To conflate two aphorisms: some days you eat the bear, and some days the bear shits in the woods. Some days the world is at pains to confirm the wisdom of the First Noble Truth: that life is, inescapably, filled with suffering (dukka). To be born, to live, is to commit to suffering. For me, one of the greatest sanities in Buddhism is the unblinking recognition of this: suffering is not, at its fundamental root, due to "sin" (Original or otherwise), but rather to the ignorant attempt to deny this Noble Truth. If we try to avoid suffering--if, even worse, we mistake the causes of suffering, attributing it to guilt, or sin, or "ungodliness", then we increase suffering .
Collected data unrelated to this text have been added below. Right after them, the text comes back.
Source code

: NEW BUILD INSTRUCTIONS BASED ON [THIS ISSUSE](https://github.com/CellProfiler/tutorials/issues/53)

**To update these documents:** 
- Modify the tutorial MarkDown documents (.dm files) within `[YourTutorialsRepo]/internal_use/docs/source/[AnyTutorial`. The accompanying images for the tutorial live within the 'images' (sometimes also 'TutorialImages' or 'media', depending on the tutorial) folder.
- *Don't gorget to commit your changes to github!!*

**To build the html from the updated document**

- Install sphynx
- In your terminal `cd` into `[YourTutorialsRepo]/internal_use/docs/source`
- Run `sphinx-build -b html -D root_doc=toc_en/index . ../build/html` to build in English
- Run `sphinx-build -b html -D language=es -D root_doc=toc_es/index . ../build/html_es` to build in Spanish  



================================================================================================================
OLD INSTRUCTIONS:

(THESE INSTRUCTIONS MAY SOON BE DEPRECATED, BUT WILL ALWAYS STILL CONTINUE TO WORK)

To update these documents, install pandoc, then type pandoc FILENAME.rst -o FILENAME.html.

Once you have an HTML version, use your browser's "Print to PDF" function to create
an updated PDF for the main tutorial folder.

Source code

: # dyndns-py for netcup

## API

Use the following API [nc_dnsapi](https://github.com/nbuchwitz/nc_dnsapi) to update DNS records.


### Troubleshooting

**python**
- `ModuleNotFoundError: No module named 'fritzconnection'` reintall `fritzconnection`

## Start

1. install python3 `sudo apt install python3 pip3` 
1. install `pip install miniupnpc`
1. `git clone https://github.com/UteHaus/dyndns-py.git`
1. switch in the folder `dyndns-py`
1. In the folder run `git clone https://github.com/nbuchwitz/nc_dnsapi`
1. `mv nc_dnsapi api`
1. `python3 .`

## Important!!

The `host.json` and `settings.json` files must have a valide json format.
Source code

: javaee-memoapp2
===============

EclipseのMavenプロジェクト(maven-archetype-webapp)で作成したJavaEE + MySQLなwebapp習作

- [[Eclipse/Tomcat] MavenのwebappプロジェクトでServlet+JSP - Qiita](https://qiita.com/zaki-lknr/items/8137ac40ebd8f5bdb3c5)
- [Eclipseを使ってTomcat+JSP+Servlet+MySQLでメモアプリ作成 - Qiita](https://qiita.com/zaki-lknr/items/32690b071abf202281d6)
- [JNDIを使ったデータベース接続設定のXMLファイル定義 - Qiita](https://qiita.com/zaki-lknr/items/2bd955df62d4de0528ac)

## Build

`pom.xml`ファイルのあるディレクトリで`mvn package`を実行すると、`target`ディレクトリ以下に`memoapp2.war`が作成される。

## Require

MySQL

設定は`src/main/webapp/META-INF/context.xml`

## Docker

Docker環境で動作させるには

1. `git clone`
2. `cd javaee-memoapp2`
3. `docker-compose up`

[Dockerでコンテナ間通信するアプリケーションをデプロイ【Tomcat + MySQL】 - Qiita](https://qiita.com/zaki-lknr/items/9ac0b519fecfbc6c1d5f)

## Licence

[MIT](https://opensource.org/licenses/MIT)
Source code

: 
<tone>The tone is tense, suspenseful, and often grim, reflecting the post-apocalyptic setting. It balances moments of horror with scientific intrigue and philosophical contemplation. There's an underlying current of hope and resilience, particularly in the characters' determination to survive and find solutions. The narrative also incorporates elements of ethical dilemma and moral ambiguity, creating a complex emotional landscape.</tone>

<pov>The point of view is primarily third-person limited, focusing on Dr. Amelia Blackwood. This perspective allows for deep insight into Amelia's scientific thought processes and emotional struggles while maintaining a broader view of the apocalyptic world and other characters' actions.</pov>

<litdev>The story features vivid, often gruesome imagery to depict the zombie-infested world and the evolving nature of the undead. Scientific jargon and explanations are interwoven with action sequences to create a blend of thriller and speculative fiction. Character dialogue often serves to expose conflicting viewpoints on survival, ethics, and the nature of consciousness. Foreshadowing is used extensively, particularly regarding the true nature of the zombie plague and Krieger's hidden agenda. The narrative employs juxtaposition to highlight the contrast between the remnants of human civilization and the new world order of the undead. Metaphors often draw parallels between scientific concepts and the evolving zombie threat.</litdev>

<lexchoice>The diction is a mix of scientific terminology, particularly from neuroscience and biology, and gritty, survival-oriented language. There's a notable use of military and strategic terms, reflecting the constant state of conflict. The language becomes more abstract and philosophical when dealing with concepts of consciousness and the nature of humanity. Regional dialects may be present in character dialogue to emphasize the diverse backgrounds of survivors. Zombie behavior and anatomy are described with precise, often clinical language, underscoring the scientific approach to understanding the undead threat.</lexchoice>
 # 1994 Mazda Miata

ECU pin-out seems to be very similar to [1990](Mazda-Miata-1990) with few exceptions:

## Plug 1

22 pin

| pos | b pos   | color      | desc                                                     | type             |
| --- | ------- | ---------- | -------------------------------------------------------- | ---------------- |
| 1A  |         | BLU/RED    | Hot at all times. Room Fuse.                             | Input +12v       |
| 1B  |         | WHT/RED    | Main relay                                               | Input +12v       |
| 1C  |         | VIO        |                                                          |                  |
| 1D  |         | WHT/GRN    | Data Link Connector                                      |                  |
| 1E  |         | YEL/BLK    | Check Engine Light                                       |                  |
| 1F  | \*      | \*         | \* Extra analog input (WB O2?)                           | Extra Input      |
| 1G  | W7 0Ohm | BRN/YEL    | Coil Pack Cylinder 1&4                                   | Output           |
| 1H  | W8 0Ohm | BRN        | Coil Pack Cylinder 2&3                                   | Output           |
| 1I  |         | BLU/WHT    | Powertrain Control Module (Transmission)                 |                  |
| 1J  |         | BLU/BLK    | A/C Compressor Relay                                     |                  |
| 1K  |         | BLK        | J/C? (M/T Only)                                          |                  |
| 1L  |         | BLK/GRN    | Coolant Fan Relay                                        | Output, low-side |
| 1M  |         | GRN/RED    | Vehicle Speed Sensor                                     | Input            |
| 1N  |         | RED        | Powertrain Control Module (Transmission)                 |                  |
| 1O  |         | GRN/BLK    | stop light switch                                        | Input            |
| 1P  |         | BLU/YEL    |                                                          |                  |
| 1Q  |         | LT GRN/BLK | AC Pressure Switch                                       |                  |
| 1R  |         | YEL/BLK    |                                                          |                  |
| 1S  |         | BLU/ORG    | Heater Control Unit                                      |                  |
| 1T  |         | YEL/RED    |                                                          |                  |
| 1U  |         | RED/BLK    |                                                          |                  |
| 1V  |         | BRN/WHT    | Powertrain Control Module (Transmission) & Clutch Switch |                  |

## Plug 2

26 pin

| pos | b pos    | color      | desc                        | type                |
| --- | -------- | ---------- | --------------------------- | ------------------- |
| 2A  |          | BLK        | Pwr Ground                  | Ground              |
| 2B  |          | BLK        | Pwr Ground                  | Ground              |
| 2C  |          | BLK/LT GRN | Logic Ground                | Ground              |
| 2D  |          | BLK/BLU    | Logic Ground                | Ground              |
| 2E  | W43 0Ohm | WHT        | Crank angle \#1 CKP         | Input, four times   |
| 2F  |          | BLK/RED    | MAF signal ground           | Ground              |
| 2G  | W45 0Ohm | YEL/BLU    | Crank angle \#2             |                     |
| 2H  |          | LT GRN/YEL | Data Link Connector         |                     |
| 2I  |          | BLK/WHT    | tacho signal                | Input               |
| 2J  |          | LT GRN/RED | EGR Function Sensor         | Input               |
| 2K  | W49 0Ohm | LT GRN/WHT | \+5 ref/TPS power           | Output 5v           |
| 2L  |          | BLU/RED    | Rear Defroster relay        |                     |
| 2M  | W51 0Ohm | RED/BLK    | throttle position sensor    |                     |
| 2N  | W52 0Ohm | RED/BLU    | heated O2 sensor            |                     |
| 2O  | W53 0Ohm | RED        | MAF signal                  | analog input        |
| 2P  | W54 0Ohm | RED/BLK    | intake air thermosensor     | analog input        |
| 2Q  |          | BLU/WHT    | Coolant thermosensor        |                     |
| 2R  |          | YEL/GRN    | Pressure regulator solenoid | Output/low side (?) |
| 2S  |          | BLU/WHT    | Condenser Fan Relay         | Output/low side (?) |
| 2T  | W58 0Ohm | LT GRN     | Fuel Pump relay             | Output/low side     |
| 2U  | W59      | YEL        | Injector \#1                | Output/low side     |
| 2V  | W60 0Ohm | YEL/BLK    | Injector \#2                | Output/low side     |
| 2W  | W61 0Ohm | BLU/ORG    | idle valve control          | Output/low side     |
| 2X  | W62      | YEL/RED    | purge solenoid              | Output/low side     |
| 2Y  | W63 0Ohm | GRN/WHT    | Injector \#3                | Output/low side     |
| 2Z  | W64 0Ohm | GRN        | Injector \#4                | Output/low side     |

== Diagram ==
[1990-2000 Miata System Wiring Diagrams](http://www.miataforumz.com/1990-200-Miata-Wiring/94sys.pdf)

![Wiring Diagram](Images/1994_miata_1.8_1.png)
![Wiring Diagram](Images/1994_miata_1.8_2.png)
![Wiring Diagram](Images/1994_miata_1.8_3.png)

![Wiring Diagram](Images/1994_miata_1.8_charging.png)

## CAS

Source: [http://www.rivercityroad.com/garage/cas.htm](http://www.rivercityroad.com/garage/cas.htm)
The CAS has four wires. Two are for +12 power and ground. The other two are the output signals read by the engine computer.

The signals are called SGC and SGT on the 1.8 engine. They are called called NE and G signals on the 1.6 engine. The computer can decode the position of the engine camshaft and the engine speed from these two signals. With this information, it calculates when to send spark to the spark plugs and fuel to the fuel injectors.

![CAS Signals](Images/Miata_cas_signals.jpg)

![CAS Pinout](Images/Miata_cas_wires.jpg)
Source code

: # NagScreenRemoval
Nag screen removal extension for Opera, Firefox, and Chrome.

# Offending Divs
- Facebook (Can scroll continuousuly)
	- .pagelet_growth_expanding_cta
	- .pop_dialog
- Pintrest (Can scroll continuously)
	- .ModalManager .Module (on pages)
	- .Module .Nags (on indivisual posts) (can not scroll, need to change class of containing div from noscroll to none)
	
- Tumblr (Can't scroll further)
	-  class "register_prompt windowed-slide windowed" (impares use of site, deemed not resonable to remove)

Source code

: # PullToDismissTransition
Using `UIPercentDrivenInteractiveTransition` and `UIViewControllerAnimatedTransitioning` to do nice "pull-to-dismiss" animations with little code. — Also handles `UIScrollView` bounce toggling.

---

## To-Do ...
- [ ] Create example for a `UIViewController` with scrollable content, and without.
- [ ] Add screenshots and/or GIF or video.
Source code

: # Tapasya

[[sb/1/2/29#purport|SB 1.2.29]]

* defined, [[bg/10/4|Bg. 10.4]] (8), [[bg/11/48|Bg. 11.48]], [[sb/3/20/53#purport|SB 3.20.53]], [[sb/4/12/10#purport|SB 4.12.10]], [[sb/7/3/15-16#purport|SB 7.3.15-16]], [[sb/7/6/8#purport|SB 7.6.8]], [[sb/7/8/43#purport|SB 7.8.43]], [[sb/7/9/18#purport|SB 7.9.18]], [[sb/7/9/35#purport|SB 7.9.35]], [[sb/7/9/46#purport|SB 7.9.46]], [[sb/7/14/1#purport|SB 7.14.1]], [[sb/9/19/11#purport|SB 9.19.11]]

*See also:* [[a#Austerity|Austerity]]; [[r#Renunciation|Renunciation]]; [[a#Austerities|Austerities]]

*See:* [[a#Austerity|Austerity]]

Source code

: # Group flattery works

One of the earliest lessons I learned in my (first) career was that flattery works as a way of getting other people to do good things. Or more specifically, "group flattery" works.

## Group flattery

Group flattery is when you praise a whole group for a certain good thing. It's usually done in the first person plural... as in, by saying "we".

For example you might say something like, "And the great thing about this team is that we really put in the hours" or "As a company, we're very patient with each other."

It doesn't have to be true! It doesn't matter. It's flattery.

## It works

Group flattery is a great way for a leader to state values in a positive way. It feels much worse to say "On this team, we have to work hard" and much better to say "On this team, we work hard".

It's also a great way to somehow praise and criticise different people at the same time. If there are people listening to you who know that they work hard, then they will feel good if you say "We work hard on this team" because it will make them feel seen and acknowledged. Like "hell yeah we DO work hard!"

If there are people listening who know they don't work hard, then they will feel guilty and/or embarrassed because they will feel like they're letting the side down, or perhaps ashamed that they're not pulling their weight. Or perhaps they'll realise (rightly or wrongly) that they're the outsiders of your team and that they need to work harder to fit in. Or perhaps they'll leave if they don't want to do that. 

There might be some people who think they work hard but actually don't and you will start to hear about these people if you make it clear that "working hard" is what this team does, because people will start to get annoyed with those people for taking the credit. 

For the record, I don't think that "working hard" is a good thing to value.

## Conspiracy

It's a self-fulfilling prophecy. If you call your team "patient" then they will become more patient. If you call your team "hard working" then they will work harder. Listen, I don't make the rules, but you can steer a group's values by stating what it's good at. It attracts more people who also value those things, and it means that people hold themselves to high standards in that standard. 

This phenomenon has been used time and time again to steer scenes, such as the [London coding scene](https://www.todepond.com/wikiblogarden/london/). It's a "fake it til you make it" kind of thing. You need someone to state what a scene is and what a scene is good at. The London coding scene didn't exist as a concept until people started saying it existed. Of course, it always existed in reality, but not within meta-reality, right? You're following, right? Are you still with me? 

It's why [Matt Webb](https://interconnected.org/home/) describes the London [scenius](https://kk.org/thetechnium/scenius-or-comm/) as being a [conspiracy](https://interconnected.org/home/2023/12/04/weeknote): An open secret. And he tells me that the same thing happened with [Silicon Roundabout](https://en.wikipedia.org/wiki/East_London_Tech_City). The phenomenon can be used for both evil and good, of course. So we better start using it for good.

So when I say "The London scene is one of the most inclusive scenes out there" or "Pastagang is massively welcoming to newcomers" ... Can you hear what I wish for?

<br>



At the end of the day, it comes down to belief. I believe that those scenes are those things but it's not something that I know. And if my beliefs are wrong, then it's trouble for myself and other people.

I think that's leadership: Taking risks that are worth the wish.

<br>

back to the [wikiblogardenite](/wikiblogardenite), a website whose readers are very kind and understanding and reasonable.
You visit cities in China in which, as buddy Coop points out, "there's not a square meter that's not either under construction or under cultivation," cities where 'most everyone subsists on a tenth of the material possessions and a quarter of the living space of the "average" American, and, by anecdotal observation, works about twice as hard and has about 1/3 the body fat. Places where you literally can't see more than 5 blocks because of the air pollution. Because "environmentalism," in the modern world, is a luxury for First-Worlders--poor people around the world are still just trying to find enough to eat and clean water to drink. And this is the nation that, due to the and incompetence of the American presidency, now owns (and will continue to own) most of our credit: we're not going to get to dictate environmental policy to the Chinese. Or the Russians. Or the Saudis. No matter how much cartoonish sabre-rattling the war criminal in the White House engages in: they own our fat asses.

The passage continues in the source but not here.